> Required action:
For the material that follows, return exactly the lines from the one with "### all nodes" through the one with "When we use", both ends included.

> Supplied records:
=== Section Start ===

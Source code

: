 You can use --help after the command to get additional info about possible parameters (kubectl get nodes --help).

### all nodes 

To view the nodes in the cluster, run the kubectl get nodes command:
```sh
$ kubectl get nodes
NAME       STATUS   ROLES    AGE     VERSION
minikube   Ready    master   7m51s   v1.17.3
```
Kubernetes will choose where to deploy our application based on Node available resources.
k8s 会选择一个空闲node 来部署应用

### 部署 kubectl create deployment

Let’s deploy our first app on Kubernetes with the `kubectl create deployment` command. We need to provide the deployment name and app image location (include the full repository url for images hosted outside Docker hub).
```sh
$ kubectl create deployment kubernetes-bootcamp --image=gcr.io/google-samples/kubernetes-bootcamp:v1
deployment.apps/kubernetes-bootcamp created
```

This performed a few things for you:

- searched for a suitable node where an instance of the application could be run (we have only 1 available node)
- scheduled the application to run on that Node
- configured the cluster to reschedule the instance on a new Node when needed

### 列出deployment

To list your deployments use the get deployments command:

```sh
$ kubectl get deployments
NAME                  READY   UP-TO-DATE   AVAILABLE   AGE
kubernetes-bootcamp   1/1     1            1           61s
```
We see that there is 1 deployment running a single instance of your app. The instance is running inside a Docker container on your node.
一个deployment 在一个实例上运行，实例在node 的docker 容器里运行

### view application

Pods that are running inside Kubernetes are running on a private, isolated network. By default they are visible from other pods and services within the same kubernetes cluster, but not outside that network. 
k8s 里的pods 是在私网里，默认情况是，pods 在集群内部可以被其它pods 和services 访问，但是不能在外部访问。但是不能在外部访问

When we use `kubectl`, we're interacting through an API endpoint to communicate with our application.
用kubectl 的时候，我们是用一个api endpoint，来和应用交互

=== Section End ===

> Task output:
### all nodes 

To view the nodes in the cluster, run the kubectl get nodes command:
```sh
$ kubectl get nodes
NAME       STATUS   ROLES    AGE     VERSION
minikube   Ready    master   7m51s   v1.17.3
```
Kubernetes will choose where to deploy our application based on Node available resources.
k8s 会选择一个空闲node 来部署应用

### 部署 kubectl create deployment

Let’s deploy our first app on Kubernetes with the `kubectl create deployment` command. We need to provide the deployment name and app image location (include the full repository url for images hosted outside Docker hub).
```sh
$ kubectl create deployment kubernetes-bootcamp --image=gcr.io/google-samples/kubernetes-bootcamp:v1
deployment.apps/kubernetes-bootcamp created
```

This performed a few things for you:

- searched for a suitable node where an instance of the application could be run (we have only 1 available node)
- scheduled the application to run on that Node
- configured the cluster to reschedule the instance on a new Node when needed

### 列出deployment

To list your deployments use the get deployments command:

```sh
$ kubectl get deployments
NAME                  READY   UP-TO-DATE   AVAILABLE   AGE
kubernetes-bootcamp   1/1     1            1           61s
```
We see that there is 1 deployment running a single instance of your app. The instance is running inside a Docker container on your node.
一个deployment 在一个实例上运行，实例在node 的docker 容器里运行

### view application

Pods that are running inside Kubernetes are running on a private, isolated network. By default they are visible from other pods and services within the same kubernetes cluster, but not outside that network. 
k8s 里的pods 是在私网里，默认情况是，pods 在集群内部可以被其它pods 和services 访问，但是不能在外部访问。但是不能在外部访问

When we use `kubectl`, we're interacting through an API endpoint to communicate with our application.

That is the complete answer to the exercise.